And of course, without even taking any of the film’s themes into consideration, the politically incendiary material of the film is subverted from the onset by the surroundings in which we view it. The concept of the movie theater, or the “palaces of distraction” as Kracauer calls them, inserts itself into the modern American context, much like it did in Kracauer’s time. While we may no longer be thrilled by the “surface splendor” of the theaters as much as Kracauer’s peers were, there are other aspects of the modern multiplex that subvert political messages.

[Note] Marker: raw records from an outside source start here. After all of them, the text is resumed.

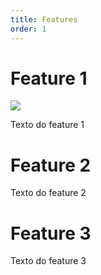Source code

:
 ```yaml
---
title: Features
order: 1
---
```

# Feature 1

![](/assets/food.jpg)

Texto do feature 1

# Feature 2

Texto do feature 2

# Feature 3

Texto do feature 3
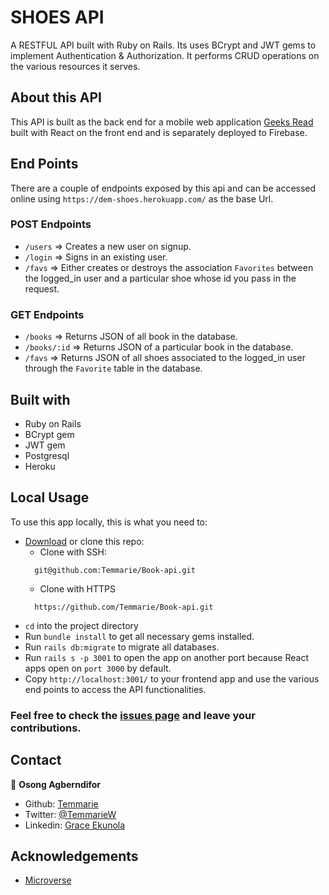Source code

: # SHOES API

A RESTFUL API built with Ruby on Rails. Its uses BCrypt and JWT gems to implement Authentication & Authorization. It performs CRUD operations on the various resources it serves.

## About this API

This API is built as the back end for a mobile web application [Geeks Read](https://github.com/Temmarie/Readit) built with React on the front end and is separately deployed to Firebase.

## End Points

There are a couple of endpoints exposed by this api and can be accessed online using `https://dem-shoes.herokuapp.com/` as the base Url.

### POST Endpoints

- `/users` => Creates a new user on signup.
- `/login` => Signs in an existing user.
- `/favs` => Either creates or destroys the association `Favorites` between the logged_in user and a particular shoe whose id you pass in the request.

### GET Endpoints

- `/books` => Returns JSON of all book in the database.
- `/books/:id` => Returns JSON of a particular book in the database.
- `/favs` => Returns JSON of all shoes associated to the logged_in user through the `Favorite` table in the database.

## Built with

- Ruby on Rails
- BCrypt gem
- JWT gem
- Postgresql
- Heroku

## Local Usage

To use this app locally, this is what you need to:

- [Download](https://github.com/Temmarie/Book-api/archive/master.zip) or clone this repo:
  - Clone with SSH:
  ```
    git@github.com:Temmarie/Book-api.git
  ```
  - Clone with HTTPS
  ```
    https://github.com/Temmarie/Book-api.git
  ```
- `cd` into the project directory
- Run `bundle install` to get all necessary gems installed.
- Run `rails db:migrate` to migrate all databases.
- Run `rails s -p 3001` to open the app on another port because React apps open on `port 3000` by default.
- Copy `http://localhost:3001/` to your frontend app and use the various end points to access the API functionalities.

### Feel free to check the [issues page](https://github.com/Temmarie/Book-api/issues) and leave your contributions.

## Contact

👤 **Osong Agberndifor**

- Github: [Temmarie](https://github.com/Temmarie)
- Twitter: [@TemmarieW](https://twitter.com/TemmarieW)
- Linkedin: [Grace Ekunola](https://linkedin.com/grace-ekunola)

<!-- ACKNOWLEDGEMENTS -->

## Acknowledgements

- [Microverse](https://www.microverse.org/)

There are video games, popcorn, previews, glitz and glamour in a theater that remind us that only in America do we have the freedom and the spare time to do something as seemingly innocuous as go to the movies; it is the return of the gesamtkunstwerk, the focusing on the peripheral instead of the “abyss,” that bothered Kracauer so much. Wait, did the respectable General just torture and murder a prisoner? Are we seeing that we’re vulnerable to outside threats no matter how safe we feel we are? Oh, here comes good old Denzel Washington to save the day! Tony Shalhoub made a joke! The good guys win! Have some more popcorn! Isn’t America great? Of course it is.
Maybe that’s why we were so unprepared for September 11.
Works Cited
Kracauer, Siegfried. “Cult of Distraction: On Berlin’s Picture Palaces.” New German Critique, No. 40. Winter 1987.
----. “The Little Shopgirls Go to the Movies.” The Mass Ornament. Harvard UP. 1995.